I found myself saying ‘you’re good’ a lot. Someone hits you accidentally when passing by and they apologise, I say ‘you’re good’. It became both my ‘don’t worry about it’ and my ‘you’re welcome’. No one I know from home uses this phrase in this way, but somehow, once I landed in the US, it became a part of my vocabulary that I called on daily.

It was really interesting to see the way people experienced weather. See, I grew up and went to school in a pretty hot country. We complained a lot about it, but the heat was really all we knew. We got rain and we had colder seasons, if they could really even be considered cold, but the heat was constant. I haven’t really gone to school in a place with reliable weather since then, but I’ve found it so interesting to see how people feel so much more energetic with the sun and actively speak about their gloom with rain and clouds. For me, the weather doesn’t make much of a difference except in deciding what I wear. I learnt to love the rain and the cold as it was the only real reprieve from the heat. But that’s not the case here.… I guess you always end up appreciating what you have less of.

Snow completely fascinated me. These last few months weren’t the first time I experienced snow, but the snow felt realer somehow. It would fall in bigger chunks and I could hear it crunching against my boots. My hair would shrink as the snow melted on it and the breeze would make it hard to see. Snow isn’t something I’d ever expect to see in my neck of Nigeria… and it’s something I got to experience quite a bit of these last couple months.

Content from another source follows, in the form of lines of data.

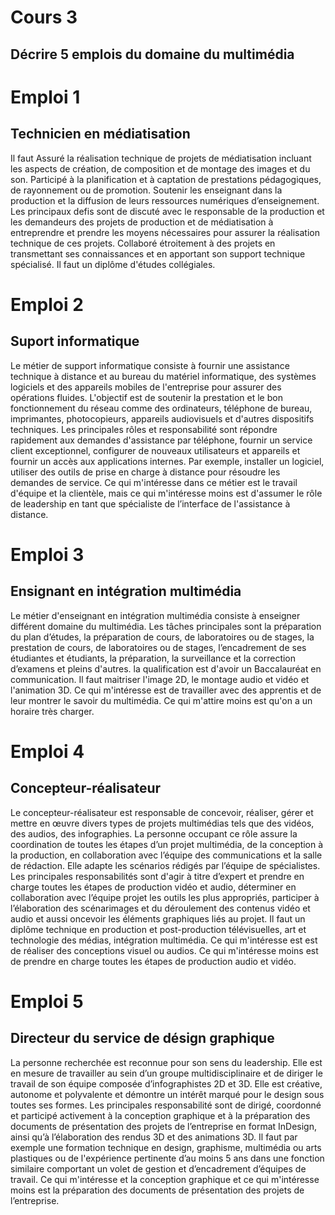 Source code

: # Cours 3
## Décrire 5 emplois du domaine du multimédia
 

# Emploi 1 
## Technicien en médiatisation 
Il faut Assuré la réalisation technique de projets de médiatisation incluant les aspects de création, de composition et de montage des images et du son. Participé à la planification et à captation de prestations pédagogiques, de rayonnement ou de promotion. Soutenir les enseignant dans la production et la diffusion de leurs ressources numériques d’enseignement. Les principaux defis sont de discuté avec le responsable de la production et les demandeurs des projets de production et de médiatisation à entreprendre et prendre les moyens nécessaires pour assurer la réalisation technique de ces projets. Collaboré étroitement à des projets en transmettant ses connaissances et en apportant son support technique spécialisé. Il faut un diplôme d'études collégiales. 
# Emploi 2 
## Suport informatique  
Le métier de support informatique consiste à fournir une assistance technique à distance et au bureau du matériel informatique, des systèmes logiciels et des appareils mobiles de l'entreprise pour assurer des opérations fluides. L'objectif est de soutenir la prestation et le bon fonctionnement du réseau comme des ordinateurs, téléphone de bureau, imprimantes, photocopieurs, appareils audiovisuels et d'autres dispositifs techniques. Les principales rôles et responsabilité sont répondre rapidement aux demandes d'assistance par téléphone, fournir un service client exceptionnel, configurer de nouveaux utilisateurs et appareils et fournir un accès aux applications internes. Par exemple, installer un logiciel, utiliser des outils de prise en charge à distance pour résoudre les demandes de service. Ce qui m'intéresse dans ce métier est le travail d'équipe et la clientèle, mais ce qui m'intéresse moins est d'assumer le rôle de leadership en tant que spécialiste de l’interface de l'assistance à distance.   
# Emploi 3 
## Ensignant en intégration multimédia  
Le métier d'enseignant en intégration multimédia consiste à enseigner différent domaine du multimédia. Les tâches principales sont la préparation du plan d’études, la préparation de cours, de laboratoires ou de stages, la prestation de cours, de laboratoires ou de stages, l’encadrement de ses étudiantes et étudiants, la préparation, la surveillance et la correction d’examens et pleins d'autres. la qualification est d'avoir un Baccalauréat en communication. Il faut maitriser l'image 2D, le montage audio et vidéo et l'animation 3D. Ce qui m'intéresse est de travailler avec des apprentis et de leur montrer le savoir du multimédia. Ce qui m'attire moins est qu'on a un horaire très charger.  
# Emploi 4 
## Concepteur-réalisateur  
Le concepteur-réalisateur est responsable de concevoir, réaliser, gérer et mettre en œuvre divers types de projets multimédias tels que des vidéos, des audios, des infographies.
La personne occupant ce rôle assure la coordination de toutes les étapes d’un projet multimédia, de la conception à la production, en collaboration avec l’équipe des communications et la salle de rédaction. Elle adapte les scénarios rédigés par l’équipe de spécialistes. Les principales responsabilités sont d'agir à titre d’expert et prendre en charge toutes les étapes de production vidéo et audio, déterminer en collaboration avec l’équipe projet les outils les plus appropriés, participer à l’élaboration des scénarimages et du déroulement des contenus vidéo et audio et aussi oncevoir les éléments graphiques liés au projet. Il faut un diplôme technique en production et post-production télévisuelles, art et technologie des médias, intégration multimédia. Ce qui m'intéresse est est de réaliser des conceptions visuel ou audios. Ce qui m'intéresse moins est de prendre en charge toutes les étapes de production audio et vidéo.    
# Emploi 5 
## Directeur du service de désign graphique
La personne recherchée est reconnue pour son sens du leadership. Elle est en mesure de travailler au sein d’un groupe multidisciplinaire et de diriger le travail de son équipe composée d’infographistes 2D et 3D. Elle est créative, autonome et polyvalente et démontre un intérêt marqué pour le design sous toutes ses formes. Les principales responsabilité sont de dirigé, coordonné et participé activement à la conception graphique et à la préparation des documents de présentation des projets de l’entreprise en format InDesign, ainsi qu’à l’élaboration des rendus 3D et des animations 3D. Il faut par exemple une formation technique en design, graphisme, multimédia ou arts plastiques ou de l'expérience pertinente d’au moins 5 ans dans une fonction similaire comportant un volet de gestion et d’encadrement d’équipes de travail. Ce qui m'intéresse et la conception graphique et ce qui m'intéresse moins est la préparation des documents de présentation des projets de l’entreprise. 
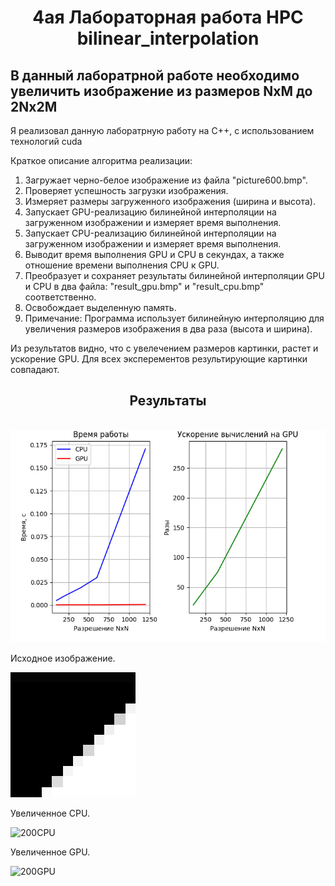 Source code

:<h1 align="center">4ая Лабораторная работа HPC bilinear_interpolation
 </h1>
<h2> В данный лаборатрной работе необходимо увеличить изображение из размеров NxM до 2Nx2M</h2>
<p>Я реализовал данную лаборатрную работу на C++, с использованием технологий cuda</p>
<p>Краткое описание алгоритма реализации:</p>
<ol>
	<li>Загружает черно-белое изображение из файла "picture600.bmp".</li>
	<li>Проверяет успешность загрузки изображения.</li>
	<li>Измеряет размеры загруженного изображения (ширина и высота).</li>
	<li>Запускает GPU-реализацию билинейной интерполяции на загруженном изображении и измеряет время выполнения.</li>
	<li>Запускает CPU-реализацию билинейной интерполяции на загруженном изображении и измеряет время выполнения.</li>
	<li>Выводит время выполнения GPU и CPU в секундах, а также отношение времени выполнения CPU к GPU.</li>
	<li>Преобразует и сохраняет результаты билинейной интерполяции GPU и CPU в два файла: "result_gpu.bmp" и "result_cpu.bmp" соответственно.</li>
	<li>Освобождает выделенную память.</li>
	<li>Примечание: Программа использует билинейную интерполяцию для увеличения размеров изображения в два раза (высота и ширина).</li>
</ol>
<p>Из результатов видно, что с увелечением размеров картинки, растет и ускорение GPU. Для всех эксперементов результирующие картинки совпадают.</p>
<h2 align="center">Результаты</h2>
</br>
<img alt="График 1" src="result.jpg">

<p>Исходное изображение.</p>
<img alt="200" src="picture200.bmp">
<p>Увеличенное CPU.</p>
<img alt="200CPU" src="200result_cpu.bmp.bmp">
<p>Увеличенное GPU.</p>
<img alt="200GPU" src="200result_gpu.bmp.bmp">



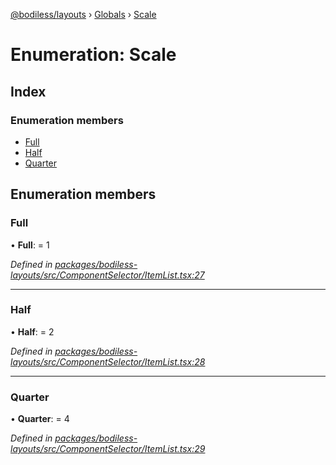 [@bodiless/layouts](../README.md) › [Globals](../globals.md) › [Scale](scale.md)

# Enumeration: Scale

## Index

### Enumeration members

* [Full](scale.md#full)
* [Half](scale.md#half)
* [Quarter](scale.md#quarter)

## Enumeration members

###  Full

• **Full**: = 1

*Defined in [packages/bodiless-layouts/src/ComponentSelector/ItemList.tsx:27](https://github.com/johnsonandjohnson/Bodiless-JS/blob/f8782b4b/packages/bodiless-layouts/src/ComponentSelector/ItemList.tsx#L27)*

___

###  Half

• **Half**: = 2

*Defined in [packages/bodiless-layouts/src/ComponentSelector/ItemList.tsx:28](https://github.com/johnsonandjohnson/Bodiless-JS/blob/f8782b4b/packages/bodiless-layouts/src/ComponentSelector/ItemList.tsx#L28)*

___

###  Quarter

• **Quarter**: = 4

*Defined in [packages/bodiless-layouts/src/ComponentSelector/ItemList.tsx:29](https://github.com/johnsonandjohnson/Bodiless-JS/blob/f8782b4b/packages/bodiless-layouts/src/ComponentSelector/ItemList.tsx#L29)*
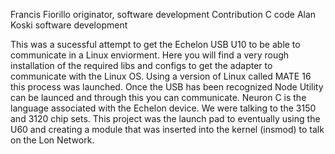 Francis Fiorillo originator, software development
Contribution C code    Alan Koski software development

This was a sucessful attempt to get the Echelon USB U10 to be able to communicate in a Linux enviorment. 
Here you will find a very rough installation of the required libs and configs to get the adapter to communicate with the Linux OS. Using a version of Linux called MATE 16 this process was launched.
Once the USB has been recognized Node Utility can be launced and through this you can communicate.
Neuron C is the language associated with the Echelon device. We were talking to the 3150 and 3120 chip sets.
This  project was the launch pad to eventually using the U60 and creating a module that was inserted into the kernel (insmod) to talk on the Lon Network.

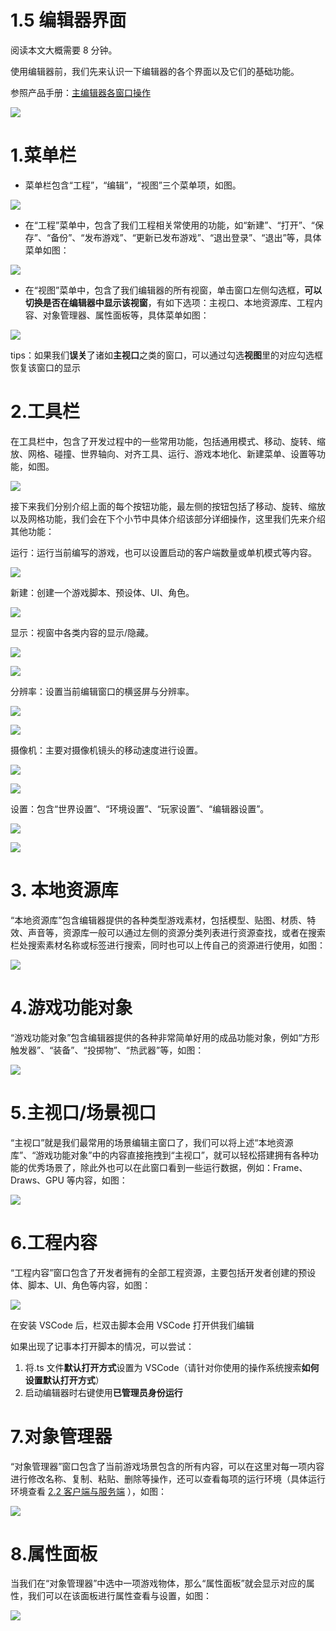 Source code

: # 1.5 编辑器界面

阅读本文大概需要 8 分钟。

使用编辑器前，我们先来认识一下编辑器的各个界面以及它们的基础功能。

参照产品手册：[主编辑器各窗口操作](https://meta.feishu.cn/wiki/wikcnG8jXbUMUeHEK70oRfKc8Xc)

![](https:/wstatic-a1.233leyuan.com/productdocs/static/boxcn4b9FC6mNhH3NyHJfa4yCMg.png)

# 1.菜单栏

- 菜单栏包含“工程”，“编辑”，“视图”三个菜单项，如图。

![](https:/wstatic-a1.233leyuan.com/productdocs/static/boxcnS49NmmWMfFSMGod4Q077id.png)

- 在“工程”菜单中，包含了我们工程相关常使用的功能，如“新建”、“打开”、“保存”、“备份”、“发布游戏”、“更新已发布游戏”、“退出登录”、“退出”等，具体菜单如图：

![](https:/wstatic-a1.233leyuan.com/productdocs/static/boxcntoe5CLYP98Los9v1AOBmJ3.png)

- 在“视图”菜单中，包含了我们编辑器的所有视窗，单击窗口左侧勾选框，<strong>可以切换是否在编辑器中显示该视窗</strong>，有如下选项：主视口、本地资源库、工程内容、对象管理器、属性面板等，具体菜单如图：

![](https:/wstatic-a1.233leyuan.com/productdocs/static/boxcn3Jwd5c7ZYGad6DUKegTKgg.png)

tips：如果我们<strong>误关</strong>了诸如<strong>主视口</strong>之类的窗口，可以通过勾选<strong>视图</strong>里的对应勾选框恢复该窗口的显示

# 2.工具栏

在工具栏中，包含了开发过程中的一些常用功能，包括通用模式、移动、旋转、缩放、网格、碰撞、世界轴向、对齐工具、运行、游戏本地化、新建菜单、设置等功能，如图。

![](https:/wstatic-a1.233leyuan.com/productdocs/static/boxcnpFLfEu7r94jeJOcRNhkqKb.png)

接下来我们分别介绍上面的每个按钮功能，最左侧的按钮包括了移动、旋转、缩放以及网格功能，我们会在下个小节中具体介绍该部分详细操作，这里我们先来介绍其他功能：

运行：运行当前编写的游戏，也可以设置启动的客户端数量或单机模式等内容。

![](https:/wstatic-a1.233leyuan.com/productdocs/static/boxcnQb55GXWjbCA0lGOE9mnTvg.png)

新建：创建一个游戏脚本、预设体、UI、角色。

![](https:/wstatic-a1.233leyuan.com/productdocs/static/boxcnvoTjP2A0tIwMYTWIDAFjXg.png)

显示：视窗中各类内容的显示/隐藏。

![](https:/wstatic-a1.233leyuan.com/productdocs/static/boxcnXQ1O3iiIWL8bJssRcU23Md.png)

![](https:/wstatic-a1.233leyuan.com/productdocs/static/boxcnCQGWl3FDQApvgGcgYT9jkb.png)

分辨率：设置当前编辑窗口的横竖屏与分辨率。

![](https:/wstatic-a1.233leyuan.com/productdocs/static/boxcnkjEE5RXc2qTJpkDyJC2bTc.png)

![](https:/wstatic-a1.233leyuan.com/productdocs/static/boxcnF10uNlnQFGgdPA3DhRndjd.png)

摄像机：主要对摄像机镜头的移动速度进行设置。

![](https:/wstatic-a1.233leyuan.com/productdocs/static/boxcnK1qnjFAe7QWUFqApoezpfd.png)

![](https:/wstatic-a1.233leyuan.com/productdocs/static/boxcnzQY6ZyYjLmpIAu5ly8hUdf.png)

设置：包含“世界设置”、“环境设置”、“玩家设置”、“编辑器设置”。

![](https:/wstatic-a1.233leyuan.com/productdocs/static/boxcnNMAYoZTGgZ0WDEJOk9vJ0g.png)

![](https:/wstatic-a1.233leyuan.com/productdocs/static/boxcn4ybHQQL9OzhesAjyDmrQ0c.png)

# 3. 本地资源库

“本地资源库”包含编辑器提供的各种类型游戏素材，包括模型、贴图、材质、特效、声音等，资源库一般可以通过左侧的资源分类列表进行资源查找，或者在搜索栏处搜索素材名称或标签进行搜索，同时也可以上传自己的资源进行使用，如图：

![](https:/wstatic-a1.233leyuan.com/productdocs/static/boxcnjKRI2PdqvBJZkevI5OC9Mb.png)

# 4.游戏功能对象

“游戏功能对象”包含编辑器提供的各种非常简单好用的成品功能对象，例如“方形触发器”、“装备”、“投掷物”、“热武器”等，如图：

![](https:/wstatic-a1.233leyuan.com/productdocs/static/boxcnB7OXBfctBUGLDmBEhPoLRg.png)

# 5.主视口/场景视口

“主视口”就是我们最常用的场景编辑主窗口了，我们可以将上述“本地资源库”、“游戏功能对象”中的内容直接拖拽到“主视口”，就可以轻松搭建拥有各种功能的优秀场景了，除此外也可以在此窗口看到一些运行数据，例如：Frame、Draws、GPU 等内容，如图：

![](https:/wstatic-a1.233leyuan.com/productdocs/static/boxcnhQAZNSG2Xn1Lavlm8NNMyb.png)

# 6.工程内容

“工程内容”窗口包含了开发者拥有的全部工程资源，主要包括开发者创建的预设体、脚本、UI、角色等内容，如图：

![](https:/wstatic-a1.233leyuan.com/productdocs/static/boxcn0LfB7felF3GpcW0aRjCUFd.png)

在安装 VSCode 后，栏双击脚本会用 VSCode 打开供我们编辑

如果出现了记事本打开脚本的情况，可以尝试：

1. 将.ts 文件<strong>默认打开方式</strong>设置为 VSCode（请针对你使用的操作系统搜索<strong>如何设置默认打开方式</strong>）
2. 启动编辑器时右键使用<strong>已管理员身份运行</strong>

# 7.对象管理器

“对象管理器”窗口包含了当前游戏场景包含的所有内容，可以在这里对每一项内容进行修改名称、复制、粘贴、删除等操作，还可以查看每项的运行环境（具体运行环境查看 [2.2 客户端与服务端](https://meta.feishu.cn/wiki/wikcnm9X4XC4y8oypXQTEfEIjEe) ），如图：

![](https:/wstatic-a1.233leyuan.com/productdocs/static/boxcn7mSwNe9nYBNRfpxoyPja64.png)

# 8.属性面板

当我们在“对象管理器”中选中一项游戏物体，那么“属性面板”就会显示对应的属性，我们可以在该面板进行属性查看与设置，如图：

![](https:/wstatic-a1.233leyuan.com/productdocs/static/boxcn8vmvBIGKu4swx96t5dYOkc.png)
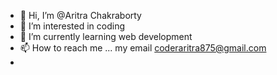 - 👋 Hi, I’m @Aritra Chakraborty
- 👀 I’m interested in coding
- 🌱 I’m currently learning web development
- 📫 How to reach me ... my email coderaritra875@gmail.com
- 

<!---
Aritra-121/Aritra-121 is a ✨ special ✨ repository because its `README.md` (this file) appears on your GitHub profile.
You can click the Preview link to take a look at your changes.
--->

Things are more informal. I say hi to my teachers and to staff. And the age divides between different years aren’t as crazy as they were in high school. Granted, I don’t think many high schools were as extreme as mine in terms of how separate you could be from someone just a year above or below you and I think that separation really messed with my mind for the longest time. It’s been interesting learning to navigate relationships with professors that feel both more informal and more professional and to try to break out of the mentality that my friendship group has to be limited to people in my year. I mean, I’d definitely love to have some friends from there, but I’m trying to be less subconsciously opposed to friendships with people older and younger than me. Plus, I’m trying to curb my tendency towards social awkwardness. That one’s been a tall task.

Keeping up with friends has been tough, but somehow also less difficult than it was the last two years. I have more friends to keep up with now from different schools and I think one of the toughest things for me is going from talking to people everyday to talking maybe once every two weeks. And that isn’t necessarily bad (I mean, we all have crazy schedules), but a lot of the time, during those fortnightly catch up sessions, I feel like I’m only catching a glimpse into these peoples lives. And you know, people are completely entitled to decided which parts of their lives they share with people, but it’s weird. You can go from being as thick as thieves to struggling to keep a conversation going. That’s the hardest thing about long distance to me. It takes work… and that work needs to be reciprocal.

These are just a couple of things that struck me as different and cool during my first semester of college. I think I'm also weirdly aware of just how little time I have left in college - only 7 more semesters. It was hard... really hard if I'm being honest, but I think now that I'm a bit further away from it, I can say that it was actually really amazing and I hope to make the most of the remaining time I have there.

Hope everyone had a great Christmas and is ramping up some sleep miles ahead of the new year.